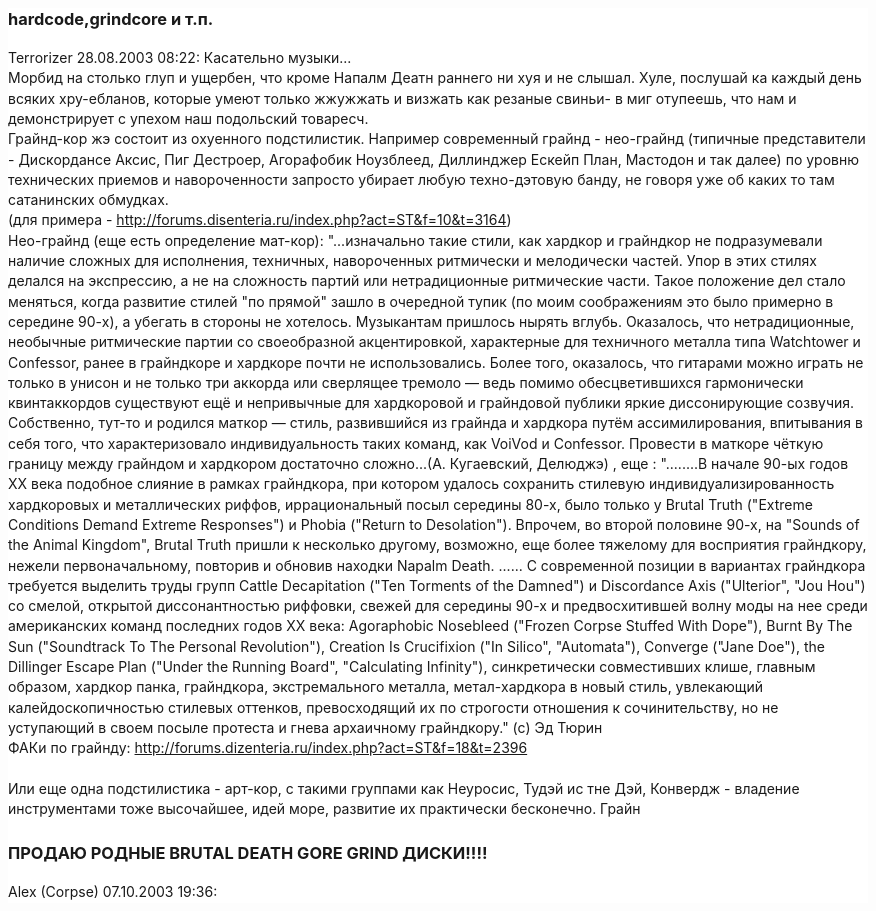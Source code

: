 ### hardcode,grindcore и т.п.

Terrorizer 28.08.2003 08:22:
Касательно музыки...<BR>Морбид на столько глуп и ущербен, что кроме Напалм Деатн раннего ни хуя и не слышал. Хуле, послушай ка каждый день всяких хру-ебланов, которые умеют только жжужжать и визжать как резаные свиньи-  в миг отупеешь, что нам и демонстрирует с упехом наш подольский товаресч.  <BR>Грайнд-кор жэ состоит из охуенного подстилистик. Например современный грайнд - нео-грайнд (типичные представители - Дискордансе Аксис, Пиг Дестроер, Агорафобик Ноузблеед, Диллинджер Ескейп План, Мастодон и так далее) по уровню технических приемов и навороченности запросто убирает любую техно-дэтовую банду, не говоря уже об каких то там сатанинских обмудках. <BR>(для примера - <A HREF="http://forums.disenteria.ru/index.php?act=ST&f=10&t=3164)" target="_blank">http://forums.disenteria.ru/index.php?act=ST&f=10&t=3164)</A><BR>Нео-грайнд (еще есть определение мат-кор): "...изначально такие стили, как хардкор и грайндкор не подразумевали наличие сложных для исполнения, техничных, навороченных ритмически и мелодически частей. Упор в этих стилях делался на экспрессию, а не на сложность партий или нетрадиционные ритмические части. Такое положение дел стало меняться, когда развитие стилей "по прямой" зашло в очередной тупик (по моим соображениям это было примерно в середине 90-х), а убегать в стороны не хотелось. Музыкантам пришлось нырять вглубь. Оказалось, что нетрадиционные, необычные ритмические партии со своеобразной акцентировкой, характерные для техничного металла типа Watchtower и Confessor, ранее в грайндкоре и хардкоре почти не использовались. Более того, оказалось, что гитарами можно играть не только в унисон и не только три аккорда или сверлящее тремоло — ведь помимо обесцветившихся гармонически квинтаккордов существуют ещё и непривычные для хардкоровой и грайндовой публики яркие диссонирующие созвучия. Собственно, тут-то и родился маткор — стиль, развившийся из грайнда и хардкора путём ассимилирования, впитывания в себя того, что характеризовало индивидуальность таких команд, как VoiVod и Confessor. Провести в маткоре чёткую границу между грайндом и хардкором достаточно сложно...(А. Кугаевский, Делюджэ) , еще : "........В начале 90-ых годов ХХ века подобное слияние в рамках грайндкора, при котором удалось сохранить стилевую индивидуализированность хардкоровых и металлических риффов, иррациональный посыл середины 80-х, было только у Brutal Truth ("Extreme Conditions Demand Extreme Responses") и Phobia ("Return to Desolation"). Впрочем, во второй половине 90-х, на "Sounds of the Animal Kingdom", Brutal Truth пришли к несколько другому, возможно, еще более тяжелому для восприятия грайндкору, нежели первоначальному, повторив и обновив находки Napalm Death.  ...... С современной позиции в вариантах грайндкора требуется выделить труды групп Cattle Decapitation ("Ten Torments of the Damned") и Discordance Axis ("Ulterior", "Jou Hou") со смелой, открытой диссонантностью риффовки, свежей для середины 90-х и предвосхитившей волну моды на нее среди американских команд последних годов ХХ века: Agoraphobic Nosebleed ("Frozen Corpse Stuffed With Dope"), Burnt By The Sun ("Soundtrack To The Personal Revolution"), Creation Is Crucifixion ("In Silico", "Automata"), Converge ("Jane Doe"), the Dillinger Escape Plan ("Under the Running Board", "Calculating Infinity"), синкретически совместивших клише, главным образом, хардкор панка, грайндкора, экстремального металла, метал-хардкора в новый стиль, увлекающий калейдоскопичностью стилевых оттенков, превосходящий их по строгости отношения к сочинительству, но не уступающий в своем посыле протеста и гнева архаичному грайндкору." (с) Эд Тюрин<BR>ФАКи по грайнду: <A HREF="http://forums.dizenteria.ru/index.php?act=ST&f=18&t=2396" target="_blank">http://forums.dizenteria.ru/index.php?act=ST&f=18&t=2396</A><BR><BR>Или еще одна подстилистика - арт-кор, с такими группами как Неуросис, Тудэй ис тне Дэй, Конвердж - владение инструментами тоже высочайшее, идей море, развитие их практически бесконечно. Грайн

### ПРОДАЮ РОДНЫЕ BRUTAL DEATH GORE GRIND ДИСКИ!!!!

Alex (Corpse) 07.10.2003 19:36:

== == ==

• TASK DIRECTIONS:
Return the complete material exactly as given, excluding images.

• ANSWER TO THE PROBLEM:
Source code

: ### hardcode,grindcore и т.п.

Terrorizer 28.08.2003 08:22:
Касательно музыки...<BR>Морбид на столько глуп и ущербен, что кроме Напалм Деатн раннего ни хуя и не слышал. Хуле, послушай ка каждый день всяких хру-ебланов, которые умеют только жжужжать и визжать как резаные свиньи-  в миг отупеешь, что нам и демонстрирует с упехом наш подольский товаресч.  <BR>Грайнд-кор жэ состоит из охуенного подстилистик. Например современный грайнд - нео-грайнд (типичные представители - Дискордансе Аксис, Пиг Дестроер, Агорафобик Ноузблеед, Диллинджер Ескейп План, Мастодон и так далее) по уровню технических приемов и навороченности запросто убирает любую техно-дэтовую банду, не говоря уже об каких то там сатанинских обмудках. <BR>(для примера - <A HREF="http://forums.disenteria.ru/index.php?act=ST&f=10&t=3164)" target="_blank">http://forums.disenteria.ru/index.php?act=ST&f=10&t=3164)</A><BR>Нео-грайнд (еще есть определение мат-кор): "...изначально такие стили, как хардкор и грайндкор не подразумевали наличие сложных для исполнения, техничных, навороченных ритмически и мелодически частей. Упор в этих стилях делался на экспрессию, а не на сложность партий или нетрадиционные ритмические части. Такое положение дел стало меняться, когда развитие стилей "по прямой" зашло в очередной тупик (по моим соображениям это было примерно в середине 90-х), а убегать в стороны не хотелось. Музыкантам пришлось нырять вглубь. Оказалось, что нетрадиционные, необычные ритмические партии со своеобразной акцентировкой, характерные для техничного металла типа Watchtower и Confessor, ранее в грайндкоре и хардкоре почти не использовались. Более того, оказалось, что гитарами можно играть не только в унисон и не только три аккорда или сверлящее тремоло — ведь помимо обесцветившихся гармонически квинтаккордов существуют ещё и непривычные для хардкоровой и грайндовой публики яркие диссонирующие созвучия. Собственно, тут-то и родился маткор — стиль, развившийся из грайнда и хардкора путём ассимилирования, впитывания в себя того, что характеризовало индивидуальность таких команд, как VoiVod и Confessor. Провести в маткоре чёткую границу между грайндом и хардкором достаточно сложно...(А. Кугаевский, Делюджэ) , еще : "........В начале 90-ых годов ХХ века подобное слияние в рамках грайндкора, при котором удалось сохранить стилевую индивидуализированность хардкоровых и металлических риффов, иррациональный посыл середины 80-х, было только у Brutal Truth ("Extreme Conditions Demand Extreme Responses") и Phobia ("Return to Desolation"). Впрочем, во второй половине 90-х, на "Sounds of the Animal Kingdom", Brutal Truth пришли к несколько другому, возможно, еще более тяжелому для восприятия грайндкору, нежели первоначальному, повторив и обновив находки Napalm Death.  ...... С современной позиции в вариантах грайндкора требуется выделить труды групп Cattle Decapitation ("Ten Torments of the Damned") и Discordance Axis ("Ulterior", "Jou Hou") со смелой, открытой диссонантностью риффовки, свежей для середины 90-х и предвосхитившей волну моды на нее среди американских команд последних годов ХХ века: Agoraphobic Nosebleed ("Frozen Corpse Stuffed With Dope"), Burnt By The Sun ("Soundtrack To The Personal Revolution"), Creation Is Crucifixion ("In Silico", "Automata"), Converge ("Jane Doe"), the Dillinger Escape Plan ("Under the Running Board", "Calculating Infinity"), синкретически совместивших клише, главным образом, хардкор панка, грайндкора, экстремального металла, метал-хардкора в новый стиль, увлекающий калейдоскопичностью стилевых оттенков, превосходящий их по строгости отношения к сочинительству, но не уступающий в своем посыле протеста и гнева архаичному грайндкору." (с) Эд Тюрин<BR>ФАКи по грайнду: <A HREF="http://forums.dizenteria.ru/index.php?act=ST&f=18&t=2396" target="_blank">http://forums.dizenteria.ru/index.php?act=ST&f=18&t=2396</A><BR><BR>Или еще одна подстилистика - арт-кор, с такими группами как Неуросис, Тудэй ис тне Дэй, Конвердж - владение инструментами тоже высочайшее, идей море, развитие их практически бесконечно. Грайн

### ПРОДАЮ РОДНЫЕ BRUTAL DEATH GORE GRIND ДИСКИ!!!!

Alex (Corpse) 07.10.2003 19:36:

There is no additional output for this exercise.